La première perte en est une véritable. Il est bien cruel de voir mourir une partie de soi même, qu'on a formée, qu'on a élevée, et qui vous est arrachée dans sa fleur. Ma chère nièce, que le fils qui vous reste vous console. Songez à votre santé que vous ne pouvez conserver qu'avec les attentions les plus scrupuleuses. La faiblesse est votre maladie. Nous sommes, vous et moi, deux roseaux; mais je suis bientôt un roseau de soixante ans, et vous êtes un roseau jeune. Je n'ai jamais senti si vivement les chagrins de notre séparation qu'aujourd'hui. Je voudrais être auprès de vous pour vous consoler, mais je me trouve malheureusement dans une complication de circonstances qui me retiennent. Une nouvelle édition du siècle de Louis 14 commencée; le départ de plusieurs personnes qui avaient l'honneur d'être de la société du roi de Prusse; la reconnaissance qui me force à rester auprès de lui; une humeur scorbutique qui me tue, un érésipèle qui m'achève; des bains, des eaux, tout cela me retient à Potsdam. Je suis obligé de remettre mon voyage à la fin de l'automne. Je mets toute mon industrie à me ménager quelques mois de vie pour venir vous voir. Je resterai constamment jusqu'à la fin de septembre à Potsdam, et je laisserai le roi courir, donner des fêtes à Berlin.

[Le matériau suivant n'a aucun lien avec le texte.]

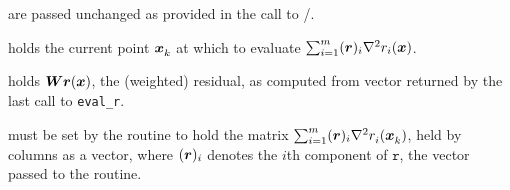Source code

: 

\begin{description}
   are passed unchanged as provided in the call to \mainroutine/\onestep.
  
   holds the current point ${\bm x}_{k}^{}$ at which to evaluate $\sum_{i=1}^m ({\bm r})_i \nabla^2 r_i({\bm x})$.

   holds ${\bm W}{\bm r}({\bm x})$, the (weighted) residual, as computed from vector returned by the last call to \texttt{eval\_r}.

   must be set by the routine to hold the matrix $\sum_{i = 1}^m ({\bm r})_{i}\nabla^2r_{i}^{}({\bm x}_{k}^{})$, 
  held by columns as a vector, where $({\bm r})_i$ denotes the $i$th component of  $\texttt{r}$, the vector passed to the routine.

\end{description}
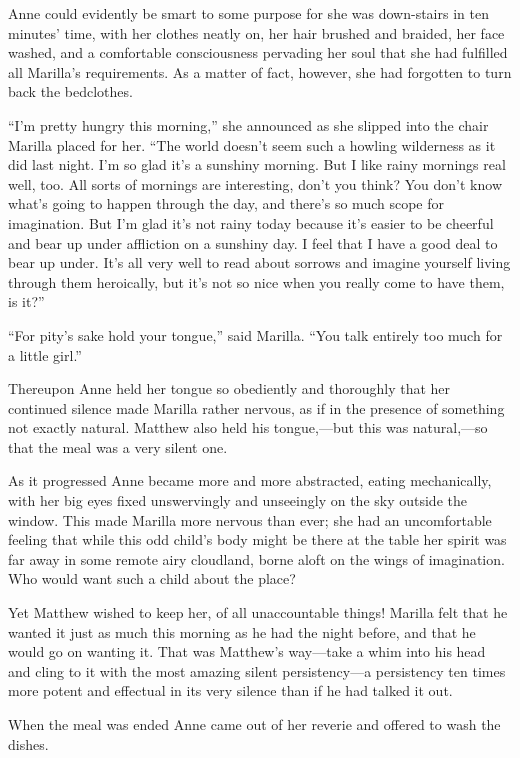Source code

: \documentclass[a4paper]{article}
\begin{document}
Anne could evidently be smart to some purpose for she was down-stairs in ten minutes' time, with her clothes neatly on, her hair brushed and braided, her face washed, and a comfortable consciousness pervading her soul that she had fulfilled all Marilla's requirements. As a matter of fact, however, she had forgotten to turn back the bedclothes.

``I'm pretty hungry this morning,'' she announced as she slipped into the chair Marilla placed for her. ``The world doesn't seem such a howling wilderness as it did last night. I'm so glad it's a sunshiny morning. But I like rainy mornings real well, too. All sorts of mornings are interesting, don't you think? You don't know what's going to happen through the day, and there's so much scope for imagination. But I'm glad it's not rainy today because it's easier to be cheerful and bear up under affliction on a sunshiny day. I feel that I have a good deal to bear up under. It's all very well to read about sorrows and imagine yourself living through them heroically, but it's not so nice when you really come to have them, is it?''

\huge{``For pity's sake hold your tongue,'' said Marilla. ``You talk entirely too much for a little girl.''}

Thereupon Anne held her tongue so obediently and thoroughly that her continued silence made Marilla rather nervous, as if in the presence of something not exactly natural. Matthew also held his tongue,---but this was natural,---so that the meal was a very silent one.

As it progressed Anne became more and more abstracted, eating mechanically, with her big eyes fixed unswervingly and unseeingly on the sky outside the window. This made Marilla more nervous than ever; she had an uncomfortable feeling that while this odd child's body might be there at the table her spirit was far away in some remote airy cloudland, borne aloft on the wings of imagination. Who would want such a child about the place?

\Huge{Yet Matthew wished to keep her, of all unaccountable things! Marilla felt that he wanted it just as much this morning as he had the night before, and that he would go on wanting it. That was Matthew's way---take a whim into his head and cling to it with the most amazing silent persistency---a persistency ten times more potent and effectual in its very silence than if he had talked it out.}

When the meal was ended Anne came out of her reverie and offered to wash the dishes.
\end{document}
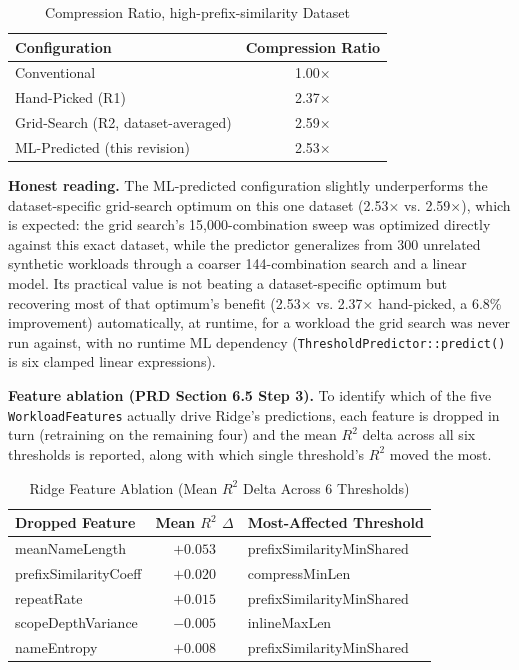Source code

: \documentclass[conference]{IEEEtran}
\begin{document}
\begin{table}[htbp]
\caption{Compression Ratio, high-prefix-similarity Dataset}
\label{tab:mlcompare}
\centering
\begin{tabular}{lc}
\toprule
Configuration & Compression Ratio \\
\midrule
Conventional & 1.00$\times$ \\
Hand-Picked (R1) & 2.37$\times$ \\
Grid-Search (R2, dataset-averaged) & 2.59$\times$ \\
ML-Predicted (this revision) & 2.53$\times$ \\
\bottomrule
\end{tabular}
\end{table}

\textbf{Honest reading.} The ML-predicted configuration slightly
underperforms the dataset-specific grid-search optimum on this one dataset
(2.53$\times$ vs. 2.59$\times$), which is expected: the grid search's
15,000-combination sweep was optimized directly against this exact dataset,
while the predictor generalizes from 300 unrelated synthetic workloads
through a coarser 144-combination search and a linear model. Its practical
value is not beating a dataset-specific optimum but recovering most of that
optimum's benefit (2.53$\times$ vs. 2.37$\times$ hand-picked, a 6.8\%
improvement) automatically, at runtime, for a workload the grid search was
never run against, with no runtime ML dependency (\texttt{ThresholdPredictor::predict()}
is six clamped linear expressions).

\textbf{Feature ablation (PRD Section 6.5 Step 3).} To identify which of the
five \texttt{WorkloadFeatures} actually drive Ridge's predictions, each
feature is dropped in turn (retraining on the remaining four) and the mean
$R^2$ delta across all six thresholds is reported, along with which single
threshold's $R^2$ moved the most.

\begin{table}[htbp]
\caption{Ridge Feature Ablation (Mean $R^2$ Delta Across 6 Thresholds)}
\label{tab:featureablation}
\centering
\begin{tabular}{lcl}
\toprule
Dropped Feature & Mean $R^2$ $\Delta$ & Most-Affected Threshold \\
\midrule
meanNameLength & $+0.053$ & prefixSimilarityMinShared \\
prefixSimilarityCoeff & $+0.020$ & compressMinLen \\
repeatRate & $+0.015$ & prefixSimilarityMinShared \\
scopeDepthVariance & $-0.005$ & inlineMaxLen \\
nameEntropy & $+0.008$ & prefixSimilarityMinShared \\
\bottomrule
\end{tabular}
\end{table}
\end{document}
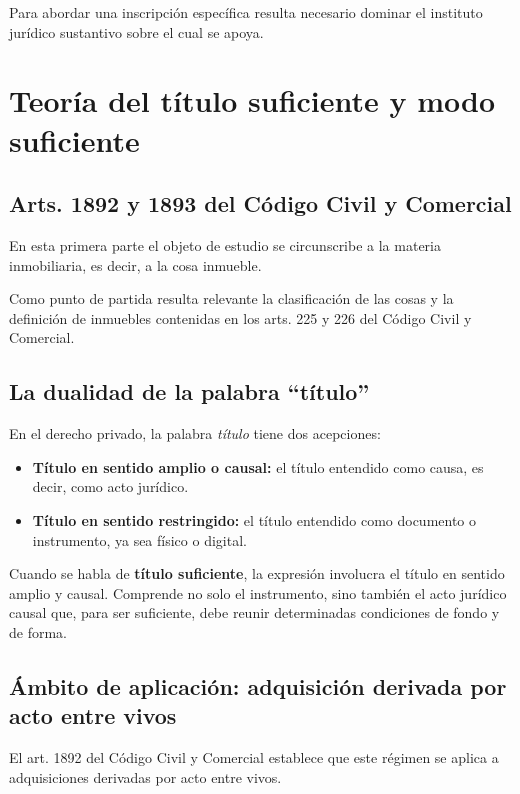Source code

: \documentclass[12pt]{book}
\begin{document}
Para abordar una inscripci\'on espec\'ifica resulta necesario dominar el instituto jur\'idico sustantivo sobre el cual se apoya.

\section{Teor\'ia del t\'itulo suficiente y modo suficiente}

\subsection{Arts. 1892 y 1893 del C\'odigo Civil y Comercial}

En esta primera parte el objeto de estudio se circunscribe a la materia inmobiliaria, es decir, a la cosa inmueble.

Como punto de partida resulta relevante la clasificaci\'on de las cosas y la definici\'on de inmuebles contenidas en los arts. 225 y 226 del C\'odigo Civil y Comercial.

\subsection{La dualidad de la palabra ``t\'itulo''}

En el derecho privado, la palabra \textit{t\'itulo} tiene dos acepciones:

\begin{itemize}
    \item \textbf{T\'itulo en sentido amplio o causal:} el t\'itulo entendido como causa, es decir, como acto jur\'idico.
    \item \textbf{T\'itulo en sentido restringido:} el t\'itulo entendido como documento o instrumento, ya sea f\'isico o digital.
\end{itemize}

Cuando se habla de \textbf{t\'itulo suficiente}, la expresi\'on involucra el t\'itulo en sentido amplio y causal. Comprende no solo el instrumento, sino tambi\'en el acto jur\'idico causal que, para ser suficiente, debe reunir determinadas condiciones de fondo y de forma.

\subsection{\'Ambito de aplicaci\'on: adquisici\'on derivada por acto entre vivos}

El art. 1892 del C\'odigo Civil y Comercial establece que este r\'egimen se aplica a adquisiciones derivadas por acto entre vivos.
\end{document}
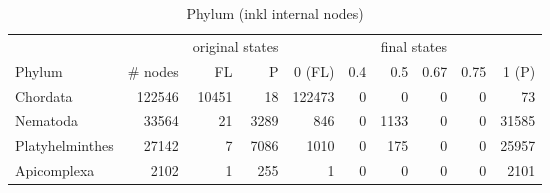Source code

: 

      \begin{table}[h!]
        \begin{center}
          \begin{tabular}{ |l|r||r|r||r|r|r|r|r|r| }
            \hline
            & & \multicolumn{2}{c||}{original states} & \multicolumn{6}{c|}{final states} \\
            Phylum & \# nodes & FL & P
              & 0 (FL) & 0.4 & 0.5 & 0.67 & 0.75 & 1 (P) \\
            \hline \hline
            Chordata & 122546 & 10451 & 18 
              & 122473 & 0 & 0 & 0 & 0 & 73 \\
            Nematoda & 33564 & 21 & 3289 
              & 846 & 0 & 1133 & 0 & 0 & 31585 \\
            Platyhelminthes & 27142 & 7 & 7086 
              & 1010 & 0 & 175 & 0 & 0 & 25957 \\
            Apicomplexa & 2102 & 1 & 255 
              & 1 & 0 & 0 & 0 & 0 & 2101 \\
            \hline
          \end{tabular}
        \end{center}
        \caption{Phylum (inkl internal nodes)}
        \label{table:Phylum internal nodes}
      \end{table}

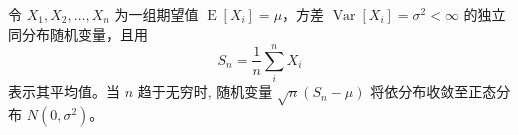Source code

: \documentclass{article}
\begin{document}
\begin{CJK*}{UTF8}{gbsn}

令 $X_1, X_2, \ldots, X_n$ 为一组期望值 
$\operatorname{E}[X_i] = \mu$，方差 
$\operatorname{Var}[X_i] = \sigma^2 < \infty$
的独立同分布随机变量，且用
\begin{equation*}
S_n = \frac{1}{n}\sum_{i}^{n} X_i
\end{equation*}
表示其平均值。当 $n$ 趋于无穷时, 
随机变量  $\sqrt{n}(S_n - \mu)$ 
将依分布收敛至正态分布 $N(0, \sigma^2)$。


\clearpage\end{CJK*}
\end{document}

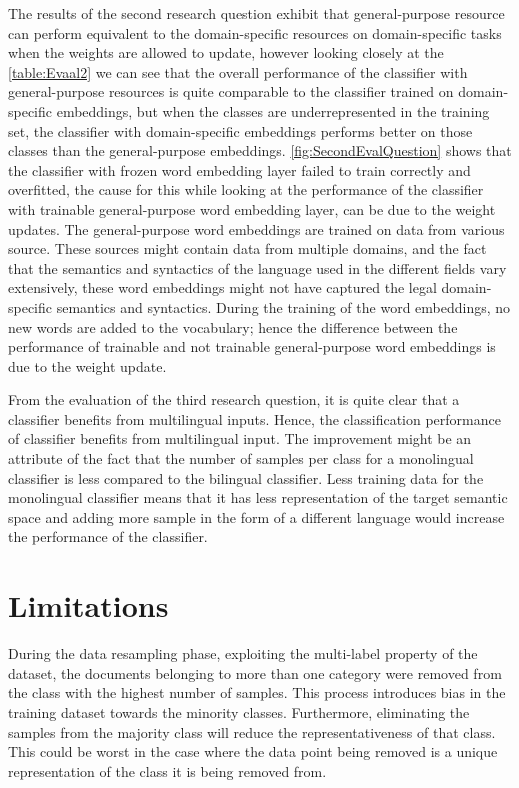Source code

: The results of the second research question exhibit that general-purpose resource can perform equivalent to the domain-specific resources on domain-specific tasks when the weights are allowed to update, however looking closely at the \ref{table:Evaal2} we can see that the overall performance of the classifier with general-purpose resources is quite comparable to the classifier trained on domain-specific embeddings, but when the classes are underrepresented in the training set, the classifier with domain-specific embeddings performs better on those classes than the general-purpose embeddings. \ref{fig:SecondEvalQuestion} shows that the classifier with frozen word embedding layer failed to train correctly and overfitted, the cause for this while looking at the performance of the classifier with trainable general-purpose word embedding layer, can be due to the weight updates. The general-purpose word embeddings are trained on data from various source. These sources might contain data from multiple domains, and the fact that the semantics and syntactics of the language used in the different fields vary extensively, these word embeddings might not have captured the legal domain-specific semantics and syntactics. During the training of the word embeddings, no new words are added to the vocabulary; hence the difference between the performance of trainable and not trainable general-purpose word embeddings is due to the weight update.


From the evaluation of the third research question, it is quite clear that a classifier benefits from multilingual inputs. Hence, the classification performance of classifier benefits from multilingual input.  The improvement might be an attribute of the fact that the number of samples per class for a monolingual classifier is less compared to the bilingual classifier. Less training data for the monolingual classifier means that it has less representation of the target semantic space and adding more sample in the form of a different language would increase the performance of the classifier.


\section{Limitations}\label{sec:limitations}

During the data resampling phase, exploiting the multi-label property of the dataset, the documents belonging to more than one category were removed from the class with the highest number of samples.  This process introduces bias in the training dataset towards the minority classes. Furthermore, eliminating the samples from the majority class will reduce the representativeness of that class. This could be worst in the case where the data point being removed is a unique representation of the class it is being removed from.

Je renonce aux fêtes et aux reines. Je reste paisible dans le palais de Potsdam, avec deux gens de lettres que j'ai pris pour me tenir compagnie. Je jouis d'un jardin magnifique, je travaille quand je ne souffre pas, j'observe un régime exact, et j'espère que cette vie douce me mènera jusqu'en octobre. S'il en arrive autrement, bon soir, mon paquet est tout fait. Je fais mille compliments à votre mari et à votre frère, et je vous embrasse tendrement.

V.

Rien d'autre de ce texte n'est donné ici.